Maybe I didn't choose the appropriate words in my last post, but I consider an 'experiment' a trial, a pushing out of the envelope, something you do without the full benefit of hindsight, i.e. something you don't have a clear idea about. But that's just me; now maybe you were advised to use B/M Extender with a SW paint, or perhaps - just generically - to use a extender for your circumstances, we don't know, you didn't say...so why don't you tell us of the circumstances where you thought you had a handle on what was needed (i.e an extender') and why you chose B/M Extender to add to a SW paint - and why B/M Extender vs Floetrol or something else then maybe we could advise you better. We'd all like to learn from this, that's my point.

Look, I have no clue whether or not the two products reacted together in a chemical sense; I doubt it. But there is little doubt that they reacted the way they should, i.e. physically - so the extender kept the SW paint from coalescing for this amount of time. Two weeks is ridiculous. So something has toppled the normal coalescing time for a latex paint (which is something like a few hours) to a point where nothing coalesces and the paint remains in a monomeric state, meaning that a film hasn't formed at all...

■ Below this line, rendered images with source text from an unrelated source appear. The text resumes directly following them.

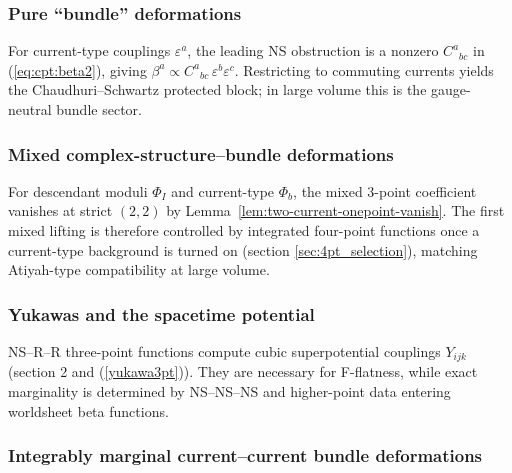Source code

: \documentclass[12pt]{article}
\begin{document}
\subsubsection*{Pure ``bundle'' deformations}
For current-type couplings $\varepsilon^a$, the leading NS obstruction is a nonzero $C^{a}{}_{bc}$ in (\ref{eq:cpt:beta2}), giving $\beta^a\propto C^{a}{}_{bc}\,\varepsilon^b\varepsilon^c$. Restricting to commuting currents yields the Chaudhuri--Schwartz protected block; in large volume this is the gauge-neutral bundle sector.

\subsubsection*{Mixed complex-structure--bundle deformations}
For descendant moduli $\Phi_I$ and current-type $\Phi_b$, the mixed 3-point coefficient vanishes at strict $(2,2)$ by Lemma~\ref{lem:two-current-onepoint-vanish}. The first mixed lifting is therefore controlled by integrated four-point functions once a current-type background is turned on (section \ref{sec:4pt_selection}), matching Atiyah-type compatibility at large volume.

\subsubsection*{Yukawas and the spacetime potential}
NS--R--R three-point functions compute cubic superpotential couplings $Y_{ijk}$ (section 2 and (\ref{yukawa3pt})). They are necessary for F-flatness, while exact marginality is determined by NS--NS--NS and higher-point data entering worldsheet beta functions.
			
				\subsubsection*{Integrably marginal current--current bundle deformations}
				
\end{document}
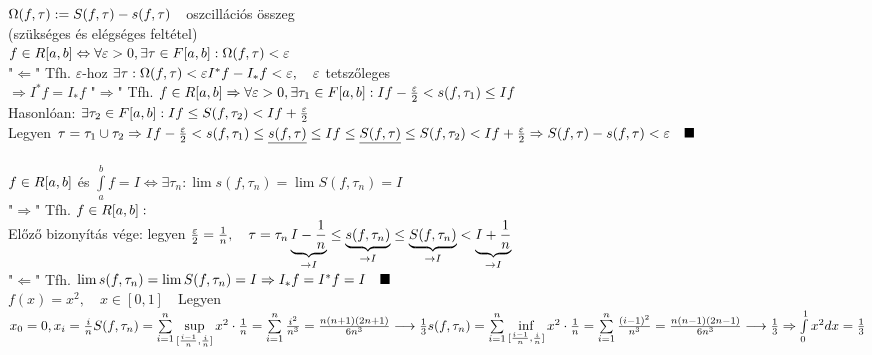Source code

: \documentclass[a4paper,11pt]{article}
\begin{document}
 $\Omega(f,\tau):=S(f,\tau)-s(f,\tau)\quad$oszcillációs összeg\\[0.2cm]
\tetel (szükséges és elégséges feltétel)\\[0.2cm]
$f\in R[a,b]\Leftrightarrow\forall\varepsilon>0,\exists\tau\in F[a,b]:\Omega(f,\tau)<
\varepsilon$\\[0.2cm]
\biz "$\Leftarrow$" Tfh. $\varepsilon$-hoz $\exists\tau:\Omega(f,\tau)<\varepsilon
\\[0.2cm]I^*f-I_*f<\varepsilon,\quad\varepsilon$ tetszőleges\\[0.2cm]
$\Rightarrow I^*f=I_*f$\newpage
"$\Rightarrow$" Tfh. $f\in R[a,b]\Rightarrow\forall\varepsilon>0,\exists\tau_1\in F[a,b]
:If-\frac{\varepsilon}{2}<s(f,\tau_1)\leq If$\\[0.2cm]Hasonlóan:
$\exists\tau_2\in F[a,b]:If\leq S(f,\tau_2)<If+\frac{\varepsilon}{2}$\\[0.2cm]
Legyen $\tau=\tau_1\cup\tau_2\Rightarrow\\[0.2cm]If-\frac{\varepsilon}{2}<s(f,\tau_1)\leq
\underline{s(f,\tau)}\leq If\leq \underline{S(f,\tau)}\leq S(f,\tau_2)<If
+\frac{\varepsilon}{2}\\[0.3cm]\Rightarrow S(f,\tau)-s(f,\tau)<\varepsilon\quad\blacksquare$
\\[0.2cm]\tetel\\[0.2cm]$f\in R[a,b]$ és $\int\limits_{a}^{b}f=I\Leftrightarrow
\exists\tau_n:\lim s(f,\tau_n)=\lim S(f,\tau_n)=I$\\[0.2cm]\biz
"$\Rightarrow$" Tfh. $f\in R[a,b]:$\\[0.2cm]Előző bizonyítás vége:
legyen $\frac{\varepsilon}{2}=\frac{1}{n},\quad\tau=\tau_n\\[0.2cm]
\underbrace{I-\frac{1}{n}}_{\to I}\leq\underbrace{s(f,\tau_n)}_{\to I}\leq
\underbrace{S(f,\tau_n)}_{\to I}<\underbrace{I+\frac{1}{n}}_{\to I}$
\\[0.2cm]"$\Leftarrow$" Tfh. $\lim s(f,\tau_n)=\lim S(f,\tau_n)=I\Rightarrow
I_*f=I^*f=I\quad\blacksquare$\\[0.3cm]
\pl $f(x)=x^2,\quad x\in[0,1]\quad$Legyen $x_0=0,x_i=\frac{i}{n}\\[0.2cm]
S(f,\tau_n)=\sum\limits_{i=1}^{n}\sup\limits_{[\frac{i-1}{n},\frac{i}{n}]}x^2
\cdot\frac{1}{n}=\sum\limits_{i=1}^{n}\frac{i^2}{n^3}=
\frac{n(n+1)(2n+1)}{6n^3}\longrightarrow\frac{1}{3}\\[0.3cm]
s(f,\tau_n)=\sum\limits_{i=1}^{n}\inf\limits_{[\frac{i-1}{n},\frac{i}{n}]}x^2
\cdot\frac{1}{n}=\sum\limits_{i=1}^{n}\frac{(i-1)^2}{n^3}=
\frac{n(n-1)(2n-1)}{6n^3}\longrightarrow\frac{1}{3}\\[0.2cm]
\Rightarrow\int\limits_{0}^{1}x^2dx=\frac{1}{3}$\\[0.2cm]
\end{document}

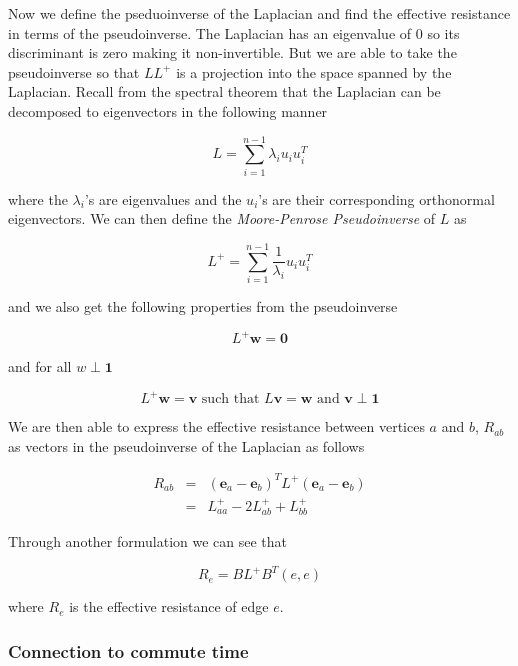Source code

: \documentclass[12pt,twoside]{article}
\newcommand{\mbf}{\mathbf}
\begin{document}


Now we define the pseduoinverse of the Laplacian and find the effective resistance in terms of the pseudoinverse. The Laplacian has an eigenvalue of 0 so its discriminant is zero making it non-invertible. But we are able to take the pseudoinverse so that $LL^+$ is a projection into the space spanned by the Laplacian. Recall from the spectral theorem that the Laplacian can be decomposed to eigenvectors in the following manner

\begin{equation}
L = \sum_{i=1}^{n-1} \lambda_i u_i u_i^T
\end{equation}

where the $\lambda_i$'s are eigenvalues and the $u_i$'s are their corresponding orthonormal eigenvectors. We can then define the \textit{Moore-Penrose Pseudoinverse} of $L$ as

\begin{equation}
L^+ = \sum_{i=1}^{n-1} \frac{1}{\lambda_i}u_i u_i^T
\end{equation}

and we also get the following properties from the pseudoinverse

$$
L^+ \mathbf{w} = \mathbf{0}
$$

and for all $w \perp \mathbf{1}$

$$
L^+ \mbf{w} = \mbf{v} \text{ such that } L\mbf{v} = \mbf{w} \text{ and } \mbf{v} \perp \mbf{1}
$$

We are then able to express the effective resistance between vertices $a$ and $b$, $R_{ab}$ as vectors in the pseudoinverse of the Laplacian as follows

\begin{eqnarray}
R_{ab} &=& (\mbf{e}_a - \mbf{e}_b)^T L^+ (\mbf{e}_a - \mbf{e}_b) \\
       &=&  L^+_{aa} -2L^+_{ab} + L^+_{bb} 
\end{eqnarray}

Through another formulation we can see that 

\begin{equation}
R_e = B L^+ B^T(e,e)
\end{equation}

where $R_e$ is the effective resistance of edge $e$.

\subsubsection{Connection to commute time}
\end{document}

I love experiments; they add to the vast reservoir of knowledge that we accumulate from experience and research. However, each experiment has a set of parameters we don't know enough about - hence the need for one - and without some sort of boundary, we're just shooting in the dark. At best, you hope to advance a bit further down the road of the unknown and, at worst, you gain nothing and have to start from scratch.


----------



## BobSmitt (Aug 4, 2011)

ccarlisle said:


> Bob:
> 
> Maybe I didn't choose the appropriate words in my last post, but I consider an 'experiment' a trial, a pushing out of the envelope, something you do without the full benefit of hindsight, i.e. something you don't have a clear idea about. But that's just me; now maybe you were advised to use B/M Extender with a SW paint, or perhaps - just generically - to use a extender for your circumstances, we don't know, you didn't say...so why don't you tell us of the circumstances where you thought you had a handle on what was needed (i.e an extender') and why you chose B/M Extender to add to a SW paint - and why B/M Extender vs Floetrol or something else then maybe we could advise you better. We'd all like to learn from this, that's my point.
> 
> ...


I didn't mean to suggest that the BM Extender didn't cause it either, but I was getting the impression that everyone just assumed that was the cause and closed the case in their minds.

I used the extender because it was pretty hot and I was having problems with keeping a wet edge long enough to prevent uneven sheen. I already had the Extender and didn't have any Floetrol. My choice at the moment was water or BM Extender.

I'm frustrated by the inability of written language to communicate exactly what's happening here, but the paint isn't wet in any sense of the word. If you just lightly run your hand across it you'd never notice anything amiss. Only when firm pressure is applied will you get the blocking. If this were a shelf books would stick pretty badly, but you wouldn't be able to feel it just by touching it.


----------



## ccarlisle (Jul 2, 2008)

Oh, I see; well then it sounds like the latex paint is just taking it's own sweet time to dry, especially with the extender added in...Latexes dry fast but cure slow, so on it's own it might have dried by now. But someone elses extender might have just slowed down the drying process enough to give you exaggerated results.

Again, no solution - but let it dry for another two weeks if you can. Good luck!


----------



## chrisn (Dec 23, 2007)

ccarlisle said:


> Oh, I see; well then it sounds like the latex paint is just taking it's own sweet time to dry, especially with the extender added in...Latexes dry fast but cure slow, so on it's own it might have dried by now. But someone elses extender might have just slowed down the drying process enough to give you exaggerated results.
> 
> Again, no solution - but let it dry for another two weeks if you can. Good luck!


That's what I would do also.I have to say, it was impressive that the two of you held it together and had a gentlemanly give and take conversation without going ballistic on one another, good job!:thumbsup::yes:


----------



## 1910NE (Sep 5, 2010)

I had a similar issue this summer with Duration exterior latex. Seemed to take a very long time to dry..


----------